These three loosely-related storylines play themselves out in parallel to each other, and it’s another sign of Eastwood’s willingness to experiment that it is only in the final fifteen minutes of the film’s two hour-plus running time that they begin to really converge. This, though, is also one of the film’s failings: you know throughout their paths are destined to cross, and by leaving it so late you’re left with the sense of the story being neatly tied up in a pretty bow, rather than vigorously thrashed out to its conclusion. It’s not a sensation you’re left with after watching, say, Amores Perros, and it betrays Eastwood’s distinctly old-Hollywood roots, with the fate of Damon and De France’s characters in particular set to cause cynics in the audience to choke on what’s left of their popcorn.

Then there is the bashful approach to the subject matter. The film is irrefutably a claim to the existence of a life after death, which is all very well and good – until characters start talking about evidence (and not just any old evidence, oh no – ‘scientific’ evidence). It seems fairly incongruous to have a character – a scientist who pointedly refers to herself as an atheist – mention this so-called evidence, without ever detailing it for the audience to deliberate over for themselves.
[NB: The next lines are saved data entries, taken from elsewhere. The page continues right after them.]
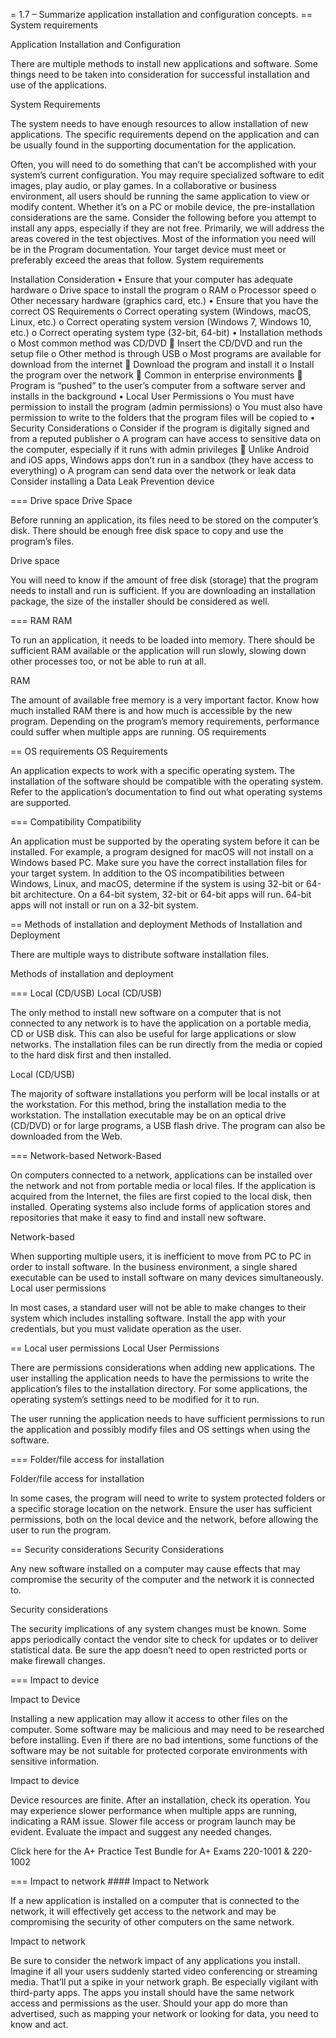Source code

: = 1.7 – Summarize application installation and configuration concepts.  ==
System requirements


Application Installation and Configuration

There are multiple methods to install new applications and software. Some things
need to be taken into consideration for successful installation and use of the
applications.

System Requirements

The system needs to have enough resources to allow installation of new
applications. The specific requirements depend on the application and can be
usually found in the supporting documentation for the application.

Often, you will need to do something that can’t be accomplished with your
system’s current configuration. You may require specialized software to edit
images, play audio, or play games. In a collaborative or business environment,
all users should be running the same application to view or modify content.
Whether it’s on a PC or mobile device, the pre-installation considerations are
the same. Consider the following before you attempt to install any apps,
especially if they are not free. Primarily, we will address the areas covered in
the test objectives. Most of the information you need will be in the Program
documentation. Your target device must meet or preferably exceed the areas that
follow.  System requirements

Installation Consideration • Ensure that your computer has adequate hardware o
Drive space to install the program o RAM o Processor speed o Other necessary
hardware (graphics card, etc.) • Ensure that you have the correct OS
Requirements o Correct operating system (Windows, macOS, Linux, etc.) o Correct
operating system version (Windows 7, Windows 10, etc.) o Correct operating
system type (32-bit, 64-bit) • Installation methods o Most common method was
CD/DVD  Insert the CD/DVD and run the setup file o Other method is through USB
o Most programs are available for download from the internet  Download the
program and install it o Install the program over the network  Common in
enterprise environments  Program is “pushed” to the user’s computer from a
software server and installs in the background • Local User Permissions o You
must have permission to install the program (admin permissions) o You must also
have permission to write to the folders that the program files will be copied to
• Security Considerations o Consider if the program is digitally signed and from
a reputed publisher o A program can have access to sensitive data on the
computer, especially if it runs with admin privileges  Unlike Android and iOS
apps, Windows apps don’t run in a sandbox (they have access to everything) o A
program can send data over the network or leak data Consider installing a Data
Leak Prevention device 

=== Drive space Drive Space

Before running an application, its files need to be stored on the computer’s
disk. There should be enough free disk space to copy and use the program’s
files.

Drive space

You will need to know if the amount of free disk (storage) that the program
needs to install and run is sufficient. If you are downloading an installation
package, the size of the installer should be considered as well.



=== RAM RAM

To run an application, it needs to be loaded into memory. There should be
sufficient RAM available or the application will run slowly, slowing down other
processes too, or not be able to run at all.

RAM

The amount of available free memory is a very important factor. Know how much
installed RAM there is and how much is accessible by the new program. Depending
on the program’s memory requirements, performance could suffer when multiple
apps are running.  OS requirements



== OS requirements OS Requirements

An application expects to work with a specific operating system. The
installation of the software should be compatible with the operating system.
Refer to the application’s documentation to find out what operating systems are
supported.


=== Compatibility Compatibility

An application must be supported by the operating system before it can be
installed. For example, a program designed for macOS will not install on a
Windows based PC. Make sure you have the correct installation files for your
target system. In addition to the OS incompatibilities between Windows, Linux,
and macOS, determine if the system is using 32-bit or 64-bit architecture. On a
64-bit system, 32-bit or 64-bit apps will run. 64-bit apps will not install or
run on a 32-bit system.


== Methods of installation and deployment Methods of Installation and Deployment

There are multiple ways to distribute software installation files.

Methods of installation and deployment


=== Local (CD/USB) Local (CD/USB)

The only method to install new software on a computer that is not connected to
any network is to have the application on a portable media, CD or USB disk. This
can also be useful for large applications or slow networks. The installation
files can be run directly from the media or copied to the hard disk first and
then installed.

Local (CD/USB)

The majority of software installations you perform will be local installs or at
the workstation. For this method, bring the installation media to the
workstation. The installation executable may be on an optical drive (CD/DVD) or
for large programs, a USB flash drive. The program can also be downloaded from
  the Web.


=== Network-based Network-Based

On computers connected to a network, applications can be installed over the
network and not from portable media or local files. If the application is
acquired from the Internet, the files are first copied to the local disk, then
installed. Operating systems also include forms of application stores and
repositories that make it easy to find and install new software.

Network-based

When supporting multiple users, it is inefficient to move from PC to PC in order
to install software. In the business environment, a single shared executable can
be used to install software on many devices simultaneously.  Local user
permissions

In most cases, a standard user will not be able to make changes to their system
which includes installing software. Install the app with your credentials, but
you must validate operation as the user.


== Local user permissions Local User Permissions

There are permissions considerations when adding new applications. The user
installing the application needs to have the permissions to write the
application’s files to the installation directory. For some applications, the
operating system’s settings need to be modified for it to run.

The user running the application needs to have sufficient permissions to run the
application and possibly modify files and OS settings when using the software.


=== Folder/file access for installation

Folder/file access for installation

In some cases, the program will need to write to system protected folders or a
specific storage location on the network. Ensure the user has sufficient
permissions, both on the local device and the network, before allowing the user
to run the program.


== Security considerations Security Considerations

Any new software installed on a computer may cause effects that may compromise
the security of the computer and the network it is connected to.

Security considerations

The security implications of any system changes must be known. Some apps
periodically contact the vendor site to check for updates or to deliver
statistical data. Be sure the app doesn’t need to open restricted ports or make
firewall changes.


=== Impact to device

Impact to Device

Installing a new application may allow it access to other files on the computer.
Some software may be malicious and may need to be researched before installing.
Even if there are no bad intentions, some functions of the software may be not
suitable for protected corporate environments with sensitive information.

Impact to device

Device resources are finite. After an installation, check its operation. You may
experience slower performance when multiple apps are running, indicating a RAM
issue. Slower file access or program launch may be evident. Evaluate the impact
and suggest any needed changes. 

Click here for the A+ Practice Test Bundle for A+ Exams 220-1001 & 220-1002



=== Impact to network #### Impact to Network

If a new application is installed on a computer that is connected to the
network, it will effectively get access to the network and may be compromising
the security of other computers on the same network.

Impact to network

Be sure to consider the network impact of any applications you install. Imagine
if all your users suddenly started video conferencing or streaming media.
  That’ll put a spike in your network graph. Be especially vigilant with
  third-party apps. The apps you install should have the same network access and
  permissions as the user. Should your app do more than advertised, such as
  mapping your network or looking for data, you need to know and act.
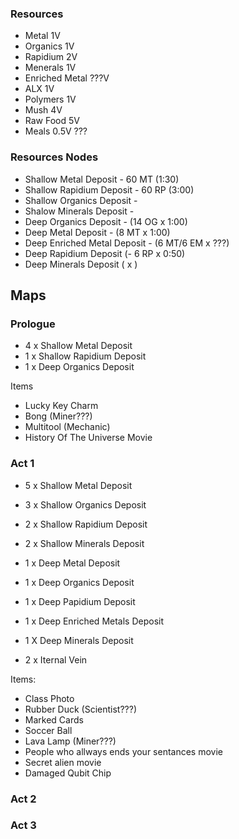 ### Resources
- Metal           1V
- Organics        1V
- Rapidium        2V
- Menerals        1V
- Enriched Metal  ???V
- ALX             1V
- Polymers        1V
- Mush            4V
- Raw Food        5V
- Meals           0.5V ???

### Resources Nodes
- Shallow Metal Deposit - 60 MT  (1:30)
- Shallow Rapidium Deposit - 60 RP (3:00)
- Shallow Organics Deposit - 
- Shalow Minerals Deposit -
- Deep Organics Deposit - (14 OG x 1:00)
- Deep Metal Deposit - (8 MT x 1:00)
- Deep Enriched Metal Deposit - (6 MT/6 EM x ???)
- Deep Rapidium Deposit (- 6 RP x 0:50)
- Deep Minerals Deposit ( x )

## Maps
### Prologue
- 4 x Shallow Metal Deposit
- 1 x Shallow Rapidium Deposit
- 1 x Deep Organics Deposit

Items
- Lucky Key Charm
- Bong (Miner???)
- Multitool (Mechanic)
- History Of The Universe Movie

### Act 1
- 5 x Shallow Metal Deposit
- 3 x Shallow Organics Deposit
- 2 x Shallow Rapidium Deposit
- 2 x Shallow Minerals Deposit
- 1 x Deep Metal Deposit
- 1 x Deep Organics Deposit
- 1 x Deep Papidium Deposit
- 1 x Deep Enriched Metals Deposit
- 1 X Deep Minerals Deposit

- 2 x Iternal Vein

Items:
-  Class Photo
-  Rubber Duck (Scientist???)
-  Marked Cards
-  Soccer Ball
-  Lava Lamp (Miner???)
-  People who allways ends your sentances movie
-  Secret alien movie
-  Damaged Qubit Chip

### Act 2

### Act 3
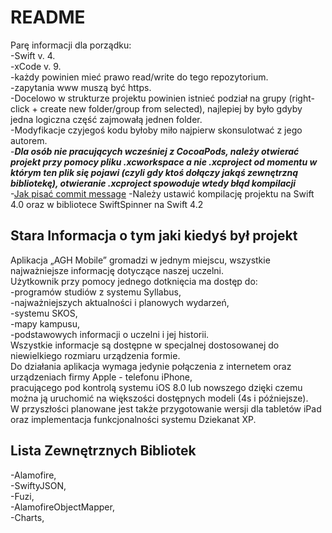 # README #

Parę informacji dla porządku:  
-Swift v. 4.  
-xCode v. 9.  
-każdy powinien mieć prawo read/write do tego repozytorium.  
-zapytania www muszą być https.  
-Docelowo w strukturze projektu powinien istnieć podział na grupy (right-click + create new folder/group from selected),
najlepiej by było gdyby jedna logiczna część zajmowałą jednen folder.  
-Modyfikacje czyjegoś kodu byłoby miło najpierw skonsulotwać z jego autorem.  
-***Dla osób nie pracujących wcześniej z CocoaPods, należy otwierać projekt przy pomocy pliku .xcworkspace a nie .xcproject 
od momentu w którym ten plik się pojawi (czyli gdy ktoś dołączy jakąś zewnętrzną bibliotekę), 
otwieranie .xcproject spowoduje wtedy błąd kompilacji***  
-[Jak pisać commit message](https://chris.beams.io/posts/git-commit/)
-Należy ustawić kompilację projektu na Swift 4.0 oraz w bibliotece SwiftSpinner na Swift 4.2 


## Stara Informacja o tym jaki kiedyś był projekt ##

Aplikacja „AGH Mobile” gromadzi w jednym miejscu, wszystkie najważniejsze informację dotyczące naszej uczelni.  
Użytkownik przy pomocy jednego dotknięcia ma dostęp do:  
-programów studiów z systemu Syllabus,  
-najważniejszych aktualności i planowych wydarzeń,  
-systemu SKOS,  
-mapy kampusu,  
-podstawowych informacji o uczelni i jej historii.  
Wszystkie informacje są dostępne w specjalnej dostosowanej do niewielkiego rozmiaru urządzenia formie.   
Do działania aplikacja wymaga jedynie połączenia z internetem oraz urządzeniach firmy Apple - telefonu iPhone,  
pracującego pod kontrolą systemu iOS 8.0 lub nowszego dzięki czemu można ją uruchomić na większości dostępnych modeli (4s i późniejsze).   
W przyszłości planowane jest także przygotowanie wersji dla tabletów iPad oraz implementacja funkcjonalności systemu Dziekanat XP.  



## Lista Zewnętrznych Bibliotek ##
-Alamofire,  
-SwiftyJSON,  
-Fuzi,  
-AlamofireObjectMapper,  
-Charts,  
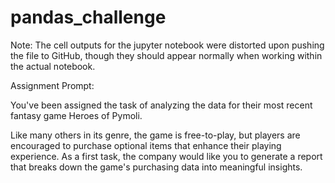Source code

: # pandas_challenge
Note: The cell outputs for the jupyter notebook were distorted upon pushing the file to GitHub, though they should appear normally when working within the actual notebook.

Assignment Prompt:

You've been assigned the task of analyzing the data for their most recent fantasy game Heroes of Pymoli.

Like many others in its genre, the game is free-to-play, but players are encouraged to purchase optional items that enhance their playing experience. As a first task, the company would like you to generate a report that breaks down the game's purchasing data into meaningful insights.
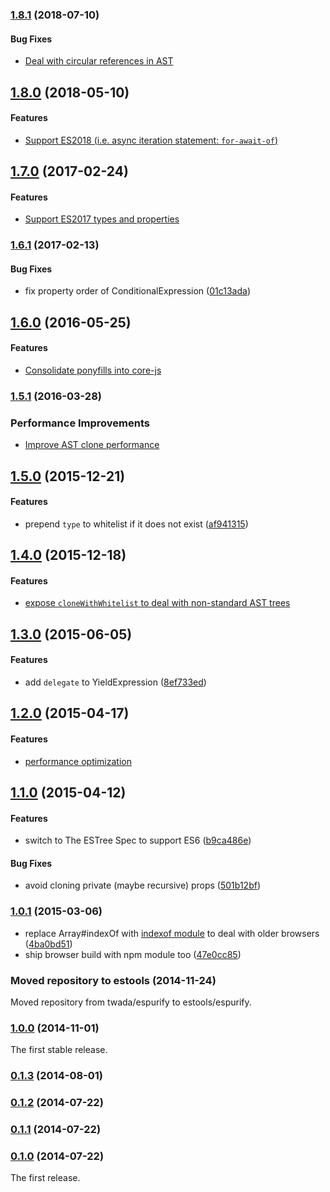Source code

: ### [1.8.1](https://github.com/estools/espurify/releases/tag/v1.8.1) (2018-07-10)


#### Bug Fixes

* [Deal with circular references in AST](https://github.com/estools/espurify/pull/11)


## [1.8.0](https://github.com/estools/espurify/releases/tag/v1.8.0) (2018-05-10)


#### Features

* [Support ES2018 (i.e. async iteration statement: `for-await-of`)](https://github.com/estools/espurify/pull/10)


## [1.7.0](https://github.com/estools/espurify/releases/tag/v1.7.0) (2017-02-24)


#### Features

* [Support ES2017 types and properties](https://github.com/estools/espurify/pull/8)


### [1.6.1](https://github.com/estools/espurify/releases/tag/v1.6.1) (2017-02-13)


#### Bug Fixes

* fix property order of ConditionalExpression ([01c13ada](https://github.com/estools/espurify/commit/01c13adac4ab304c9e5a50bc9bd16f60ad2e872b))


## [1.6.0](https://github.com/estools/espurify/releases/tag/v1.6.0) (2016-05-25)


#### Features

* [Consolidate ponyfills into core-js](https://github.com/estools/espurify/pull/6)


### [1.5.1](https://github.com/estools/espurify/releases/tag/v1.5.1) (2016-03-28)


### Performance Improvements

* [Improve AST clone performance](https://github.com/estools/espurify/pull/5)


## [1.5.0](https://github.com/estools/espurify/releases/tag/v1.5.0) (2015-12-21)


#### Features

* prepend `type` to whitelist if it does not exist ([af941315](https://github.com/estools/espurify/commit/af9413158f12af40cdbadf155c83ec681b3f60cb))


## [1.4.0](https://github.com/estools/espurify/releases/tag/v1.4.0) (2015-12-18)


#### Features

* [expose `cloneWithWhitelist` to deal with non-standard AST trees](https://github.com/estools/espurify/pull/4)


## [1.3.0](https://github.com/estools/espurify/releases/tag/v1.3.0) (2015-06-05)


#### Features

* add `delegate` to YieldExpression ([8ef733ed](https://github.com/estools/espurify/commit/8ef733edf15b49958265c1a866dd57802eda07c2))


## [1.2.0](https://github.com/estools/espurify/releases/tag/v1.2.0) (2015-04-17)


#### Features

* [performance optimization](https://github.com/estools/espurify/pull/1)


## [1.1.0](https://github.com/estools/espurify/releases/tag/v1.1.0) (2015-04-12)


#### Features

* switch to The ESTree Spec to support ES6 ([b9ca486e](https://github.com/estools/espurify/commit/b9ca486ed94f149e1f957ff7890899f171add03b))


#### Bug Fixes

* avoid cloning private (maybe recursive) props ([501b12bf](https://github.com/estools/espurify/commit/501b12bf86816ded4f5183a075a9d08da0ef22bf))


### [1.0.1](https://github.com/estools/espurify/releases/tag/v1.0.1) (2015-03-06)


* replace Array#indexOf with [indexof module](https://www.npmjs.com/package/indexof) to deal with older browsers ([4ba0bd51](https://github.com/estools/espurify/commit/4ba0bd5155ad657e4beb3338dfcd79e443e40d10))
* ship browser build with npm module too ([47e0cc85](https://github.com/estools/espurify/commit/47e0cc85a5d5b92b281ed80216d6908bed591515))


### Moved repository to estools (2014-11-24)


Moved repository from twada/espurify to estools/espurify.


### [1.0.0](https://github.com/estools/espurify/releases/tag/v1.0.0) (2014-11-01)


The first stable release.


### [0.1.3](https://github.com/estools/espurify/releases/tag/v0.1.3) (2014-08-01)


### [0.1.2](https://github.com/estools/espurify/releases/tag/v0.1.2) (2014-07-22)


### [0.1.1](https://github.com/estools/espurify/releases/tag/v0.1.1) (2014-07-22)


### [0.1.0](https://github.com/estools/espurify/releases/tag/v0.1.0) (2014-07-22)


The first release.
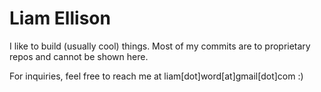 # Liam Ellison

I like to build (usually cool) things. Most of my commits are to proprietary repos and cannot be shown here.

For inquiries, feel free to reach me at liam[dot]word[at]gmail[dot]com :)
I do not know Eastwood’s religious beliefs – nor do I care – but such an approach could be viewed as leaning dangerously toward the polemical.

The acting is mostly fine, with Damon essaying his most human performance in ages and De France unrecognisable from her turn in Switchblade Romance. It’s not very good form to criticise child actors, so I’ll just say that, in an age of Chloe Moretz, Dakota Fanning and so on, that particular bar has been raised to a height that the McLaren twins, for all their earnestness, can’t quite reach. Much like Eastwood himself, who has done far better than this in recent times – and, with upcoming biopic J.Edgar, very possibly will do again.